Here, we demonstrate an efficient lanthanide based resonance energy transfer (LRET) between Ce-doped LaPO₄ nanorods and coumarin 440 dye using steady state and time resolved spectroscopy. Water dispersible stable colloidal Ce-doped LaPO₄ nanorods are synthesized via a facile aqueous route using a capping reagent 6-amino hexanoic acid (AHA). XRD and TEM analysis confirm the formation of uniform and discrete Ce-doped LaPO₄ nanorods, having a tetragonal phase. FTIR analysis confirms that the surfaces of Ce-doped LaPO₄ nanorods are functionalized with AHA. From zeta potential analysis, it is confirmed that the positively charged nanorods are attached to the negatively charged dye molecules electrostatically.
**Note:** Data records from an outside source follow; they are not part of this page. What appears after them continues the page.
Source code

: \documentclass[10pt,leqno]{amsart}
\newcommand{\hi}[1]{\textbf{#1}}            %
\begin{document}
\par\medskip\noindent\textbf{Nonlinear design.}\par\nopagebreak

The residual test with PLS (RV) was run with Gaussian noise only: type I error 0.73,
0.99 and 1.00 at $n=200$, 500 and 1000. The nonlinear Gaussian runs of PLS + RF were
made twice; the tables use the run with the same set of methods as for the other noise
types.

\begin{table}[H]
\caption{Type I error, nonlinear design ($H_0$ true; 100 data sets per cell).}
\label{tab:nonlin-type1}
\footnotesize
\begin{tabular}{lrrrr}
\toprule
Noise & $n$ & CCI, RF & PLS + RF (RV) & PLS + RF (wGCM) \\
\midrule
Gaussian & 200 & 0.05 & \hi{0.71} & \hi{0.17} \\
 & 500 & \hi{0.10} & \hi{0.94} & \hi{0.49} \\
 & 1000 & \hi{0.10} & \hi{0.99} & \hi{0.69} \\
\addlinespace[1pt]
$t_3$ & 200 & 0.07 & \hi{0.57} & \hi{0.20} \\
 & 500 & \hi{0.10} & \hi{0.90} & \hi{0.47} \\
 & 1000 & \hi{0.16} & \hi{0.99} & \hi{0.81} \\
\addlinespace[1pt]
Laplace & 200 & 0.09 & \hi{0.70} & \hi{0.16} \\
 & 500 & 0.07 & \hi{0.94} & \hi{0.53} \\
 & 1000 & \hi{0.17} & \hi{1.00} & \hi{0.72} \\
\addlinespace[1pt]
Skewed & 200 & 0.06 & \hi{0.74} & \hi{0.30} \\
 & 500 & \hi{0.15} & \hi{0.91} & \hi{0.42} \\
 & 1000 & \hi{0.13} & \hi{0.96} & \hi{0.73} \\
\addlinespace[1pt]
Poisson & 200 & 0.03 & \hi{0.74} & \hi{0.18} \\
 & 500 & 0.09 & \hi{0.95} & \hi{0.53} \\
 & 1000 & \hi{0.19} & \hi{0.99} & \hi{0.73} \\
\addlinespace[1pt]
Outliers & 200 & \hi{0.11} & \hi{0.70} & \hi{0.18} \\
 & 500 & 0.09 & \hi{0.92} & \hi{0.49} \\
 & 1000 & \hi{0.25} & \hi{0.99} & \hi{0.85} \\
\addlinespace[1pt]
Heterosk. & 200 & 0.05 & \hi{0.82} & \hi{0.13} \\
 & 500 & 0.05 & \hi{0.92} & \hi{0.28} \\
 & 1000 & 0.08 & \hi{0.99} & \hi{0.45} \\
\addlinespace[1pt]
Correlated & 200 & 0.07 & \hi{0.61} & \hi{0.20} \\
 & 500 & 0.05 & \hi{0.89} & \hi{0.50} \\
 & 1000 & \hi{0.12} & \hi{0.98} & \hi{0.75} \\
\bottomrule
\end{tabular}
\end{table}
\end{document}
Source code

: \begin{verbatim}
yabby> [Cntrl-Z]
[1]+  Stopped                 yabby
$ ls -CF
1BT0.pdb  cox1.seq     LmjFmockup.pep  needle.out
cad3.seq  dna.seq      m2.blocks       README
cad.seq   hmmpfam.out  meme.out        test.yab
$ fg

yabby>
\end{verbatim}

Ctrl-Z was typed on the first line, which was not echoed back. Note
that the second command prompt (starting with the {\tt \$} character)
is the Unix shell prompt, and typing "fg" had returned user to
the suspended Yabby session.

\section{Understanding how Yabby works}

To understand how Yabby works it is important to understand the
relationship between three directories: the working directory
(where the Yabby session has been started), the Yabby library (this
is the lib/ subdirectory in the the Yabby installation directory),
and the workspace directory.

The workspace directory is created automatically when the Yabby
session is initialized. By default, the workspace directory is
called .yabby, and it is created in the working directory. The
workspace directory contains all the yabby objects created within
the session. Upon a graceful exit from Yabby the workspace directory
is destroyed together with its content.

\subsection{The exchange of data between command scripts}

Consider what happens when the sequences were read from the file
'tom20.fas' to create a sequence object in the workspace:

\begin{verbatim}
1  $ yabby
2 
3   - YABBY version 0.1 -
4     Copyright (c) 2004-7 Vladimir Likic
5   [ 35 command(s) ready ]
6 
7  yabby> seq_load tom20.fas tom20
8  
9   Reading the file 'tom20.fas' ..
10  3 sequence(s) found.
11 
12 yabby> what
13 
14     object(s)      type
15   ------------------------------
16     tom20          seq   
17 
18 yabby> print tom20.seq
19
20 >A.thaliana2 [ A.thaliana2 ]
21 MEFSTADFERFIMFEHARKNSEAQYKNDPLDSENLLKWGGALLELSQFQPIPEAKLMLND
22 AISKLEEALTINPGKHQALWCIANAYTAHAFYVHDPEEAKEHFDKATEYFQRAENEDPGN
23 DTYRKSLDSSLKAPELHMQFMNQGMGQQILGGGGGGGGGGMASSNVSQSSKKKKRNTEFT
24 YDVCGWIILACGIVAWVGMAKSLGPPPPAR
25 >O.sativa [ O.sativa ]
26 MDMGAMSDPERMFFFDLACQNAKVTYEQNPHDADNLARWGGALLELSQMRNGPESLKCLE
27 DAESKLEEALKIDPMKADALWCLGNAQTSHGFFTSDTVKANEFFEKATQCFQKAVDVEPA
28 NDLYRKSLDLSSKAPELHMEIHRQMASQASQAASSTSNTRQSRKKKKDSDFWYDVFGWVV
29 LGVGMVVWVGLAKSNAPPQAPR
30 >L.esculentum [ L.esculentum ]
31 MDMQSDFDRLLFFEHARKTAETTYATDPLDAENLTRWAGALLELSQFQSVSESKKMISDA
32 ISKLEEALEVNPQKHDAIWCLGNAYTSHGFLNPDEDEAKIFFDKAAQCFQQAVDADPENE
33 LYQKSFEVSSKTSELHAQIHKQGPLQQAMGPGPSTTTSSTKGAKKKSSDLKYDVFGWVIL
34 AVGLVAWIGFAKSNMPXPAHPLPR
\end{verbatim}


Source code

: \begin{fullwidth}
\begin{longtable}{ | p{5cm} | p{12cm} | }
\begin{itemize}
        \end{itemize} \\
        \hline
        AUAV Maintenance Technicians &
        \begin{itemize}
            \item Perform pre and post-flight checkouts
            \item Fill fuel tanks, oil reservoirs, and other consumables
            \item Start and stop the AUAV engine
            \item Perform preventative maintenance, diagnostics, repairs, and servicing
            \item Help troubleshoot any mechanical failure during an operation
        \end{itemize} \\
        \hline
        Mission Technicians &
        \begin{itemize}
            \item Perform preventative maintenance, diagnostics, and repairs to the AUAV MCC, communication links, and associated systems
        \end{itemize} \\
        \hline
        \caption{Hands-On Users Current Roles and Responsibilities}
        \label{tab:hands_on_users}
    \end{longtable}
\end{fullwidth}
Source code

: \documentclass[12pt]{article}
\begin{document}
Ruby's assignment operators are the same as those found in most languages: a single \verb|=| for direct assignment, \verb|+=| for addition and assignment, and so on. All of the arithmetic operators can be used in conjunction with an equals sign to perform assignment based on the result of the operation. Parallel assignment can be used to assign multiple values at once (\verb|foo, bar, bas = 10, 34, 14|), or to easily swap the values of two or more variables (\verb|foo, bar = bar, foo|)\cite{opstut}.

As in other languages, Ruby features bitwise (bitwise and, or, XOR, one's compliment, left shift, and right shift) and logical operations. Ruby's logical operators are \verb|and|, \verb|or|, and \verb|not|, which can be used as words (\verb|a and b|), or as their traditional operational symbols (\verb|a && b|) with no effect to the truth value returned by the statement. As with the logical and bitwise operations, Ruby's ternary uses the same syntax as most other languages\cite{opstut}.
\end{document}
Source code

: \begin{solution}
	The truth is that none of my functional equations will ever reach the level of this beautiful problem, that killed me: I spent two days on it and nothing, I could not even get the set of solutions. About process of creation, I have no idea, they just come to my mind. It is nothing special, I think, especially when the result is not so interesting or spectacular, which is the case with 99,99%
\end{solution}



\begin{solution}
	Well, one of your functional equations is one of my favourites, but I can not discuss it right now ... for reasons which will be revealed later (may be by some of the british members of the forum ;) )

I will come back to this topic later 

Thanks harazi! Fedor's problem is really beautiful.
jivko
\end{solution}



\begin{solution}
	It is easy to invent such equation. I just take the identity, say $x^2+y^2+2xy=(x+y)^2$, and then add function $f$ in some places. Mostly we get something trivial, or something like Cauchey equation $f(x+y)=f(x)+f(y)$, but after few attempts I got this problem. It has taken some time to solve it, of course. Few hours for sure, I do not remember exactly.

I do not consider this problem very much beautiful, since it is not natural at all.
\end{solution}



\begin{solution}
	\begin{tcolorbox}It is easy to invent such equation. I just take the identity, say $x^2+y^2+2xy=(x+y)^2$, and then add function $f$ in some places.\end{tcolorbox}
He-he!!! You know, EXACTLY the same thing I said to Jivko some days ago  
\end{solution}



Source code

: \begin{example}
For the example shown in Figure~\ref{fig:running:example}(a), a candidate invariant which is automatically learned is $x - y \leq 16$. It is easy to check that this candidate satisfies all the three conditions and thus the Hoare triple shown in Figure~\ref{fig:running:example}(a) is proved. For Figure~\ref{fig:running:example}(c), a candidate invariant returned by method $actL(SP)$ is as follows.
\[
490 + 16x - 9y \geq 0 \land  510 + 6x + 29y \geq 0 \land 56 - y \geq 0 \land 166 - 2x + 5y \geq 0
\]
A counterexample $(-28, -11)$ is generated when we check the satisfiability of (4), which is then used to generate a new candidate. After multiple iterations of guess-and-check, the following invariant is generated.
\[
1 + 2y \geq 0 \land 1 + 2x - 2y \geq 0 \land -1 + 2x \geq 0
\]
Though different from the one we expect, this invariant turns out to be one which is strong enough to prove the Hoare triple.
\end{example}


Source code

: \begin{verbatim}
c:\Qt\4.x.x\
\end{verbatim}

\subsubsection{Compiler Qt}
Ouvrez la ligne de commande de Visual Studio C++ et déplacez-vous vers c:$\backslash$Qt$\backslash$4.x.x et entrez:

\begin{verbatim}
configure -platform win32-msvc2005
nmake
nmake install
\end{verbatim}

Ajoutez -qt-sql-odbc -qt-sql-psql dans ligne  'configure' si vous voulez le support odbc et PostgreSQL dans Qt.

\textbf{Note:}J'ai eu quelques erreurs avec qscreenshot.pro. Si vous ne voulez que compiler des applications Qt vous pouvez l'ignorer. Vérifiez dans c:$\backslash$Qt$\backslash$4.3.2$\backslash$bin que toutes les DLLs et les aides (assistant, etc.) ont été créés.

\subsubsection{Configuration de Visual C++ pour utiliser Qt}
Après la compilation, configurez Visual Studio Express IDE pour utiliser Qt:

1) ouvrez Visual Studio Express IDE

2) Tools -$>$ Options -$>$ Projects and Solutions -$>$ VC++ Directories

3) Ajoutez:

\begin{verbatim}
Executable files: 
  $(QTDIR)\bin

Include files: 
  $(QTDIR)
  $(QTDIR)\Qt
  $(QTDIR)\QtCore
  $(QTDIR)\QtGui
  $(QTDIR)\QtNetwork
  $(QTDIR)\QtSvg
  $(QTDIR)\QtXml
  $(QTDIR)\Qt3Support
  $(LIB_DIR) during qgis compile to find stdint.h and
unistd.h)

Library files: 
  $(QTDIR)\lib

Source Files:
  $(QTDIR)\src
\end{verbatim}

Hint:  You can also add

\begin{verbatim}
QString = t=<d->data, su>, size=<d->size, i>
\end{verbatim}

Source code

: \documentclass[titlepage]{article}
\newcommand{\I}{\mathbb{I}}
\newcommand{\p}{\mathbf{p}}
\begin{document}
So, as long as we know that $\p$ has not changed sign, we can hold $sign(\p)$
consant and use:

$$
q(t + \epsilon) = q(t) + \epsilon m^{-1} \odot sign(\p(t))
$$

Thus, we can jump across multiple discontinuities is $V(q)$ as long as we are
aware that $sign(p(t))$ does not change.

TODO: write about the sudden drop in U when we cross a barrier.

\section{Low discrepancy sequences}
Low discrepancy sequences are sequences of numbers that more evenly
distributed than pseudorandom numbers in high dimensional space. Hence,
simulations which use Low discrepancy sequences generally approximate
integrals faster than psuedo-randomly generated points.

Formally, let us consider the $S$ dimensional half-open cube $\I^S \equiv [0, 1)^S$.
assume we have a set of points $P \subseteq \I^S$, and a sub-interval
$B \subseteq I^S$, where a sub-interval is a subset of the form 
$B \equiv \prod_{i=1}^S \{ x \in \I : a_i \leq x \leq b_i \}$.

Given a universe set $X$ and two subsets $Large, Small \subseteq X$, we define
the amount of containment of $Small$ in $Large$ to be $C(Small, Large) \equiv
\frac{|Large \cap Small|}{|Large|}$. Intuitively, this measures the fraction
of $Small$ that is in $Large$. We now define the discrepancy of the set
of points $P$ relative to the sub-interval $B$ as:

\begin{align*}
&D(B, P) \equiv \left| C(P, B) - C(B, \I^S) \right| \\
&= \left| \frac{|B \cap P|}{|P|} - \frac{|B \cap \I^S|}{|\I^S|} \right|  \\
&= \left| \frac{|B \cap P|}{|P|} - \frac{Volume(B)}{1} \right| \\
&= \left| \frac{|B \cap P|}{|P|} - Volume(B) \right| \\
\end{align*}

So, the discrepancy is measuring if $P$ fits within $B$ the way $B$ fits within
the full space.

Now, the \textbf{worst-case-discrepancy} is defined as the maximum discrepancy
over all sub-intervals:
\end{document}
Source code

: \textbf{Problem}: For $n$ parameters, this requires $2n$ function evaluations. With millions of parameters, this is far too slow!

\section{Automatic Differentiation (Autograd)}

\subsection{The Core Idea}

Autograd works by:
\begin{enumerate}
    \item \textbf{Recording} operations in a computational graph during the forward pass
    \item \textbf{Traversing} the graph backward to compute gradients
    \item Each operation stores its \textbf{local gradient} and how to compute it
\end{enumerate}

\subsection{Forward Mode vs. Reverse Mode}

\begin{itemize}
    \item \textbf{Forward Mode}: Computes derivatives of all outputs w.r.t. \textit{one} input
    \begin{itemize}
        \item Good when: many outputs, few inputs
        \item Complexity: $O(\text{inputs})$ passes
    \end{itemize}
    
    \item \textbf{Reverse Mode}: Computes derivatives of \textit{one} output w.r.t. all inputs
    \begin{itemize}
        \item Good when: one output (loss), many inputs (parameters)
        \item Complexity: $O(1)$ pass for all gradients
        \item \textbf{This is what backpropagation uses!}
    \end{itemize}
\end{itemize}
Analysis suggests that both dynamic (1.04 × 10⁴ M^-1) and static quenching (3.3 × 10² M^-1) processes occur in this assembled system. The prepared nanorods show an emission quantum yield of 10.2% and a long fluorescence lifetime (24.9 ns). The spectral overlap of the Ce³⁺ emission with the absorption of coumarin 440 dye molecules enables an efficient energy transfer from Ce-doped LaPO₄ nanorods to coumarin 440 dye. The values of the overlap integral and Förster radius are found to be 2.028 × 10¹⁴ M^-1 cm^-1 nm⁴ and 27.02 Å, respectively. The PL quenching and the shortening of the decay time of the donor (Ce-doped LaPO₄ nanorods) confirm the energy transfer (24%) from the nanorods to the dye. Such energy transfer between LaPO₄:Ce nanorods and C-440 dye could pave the way for designing new optical materials for potential applications.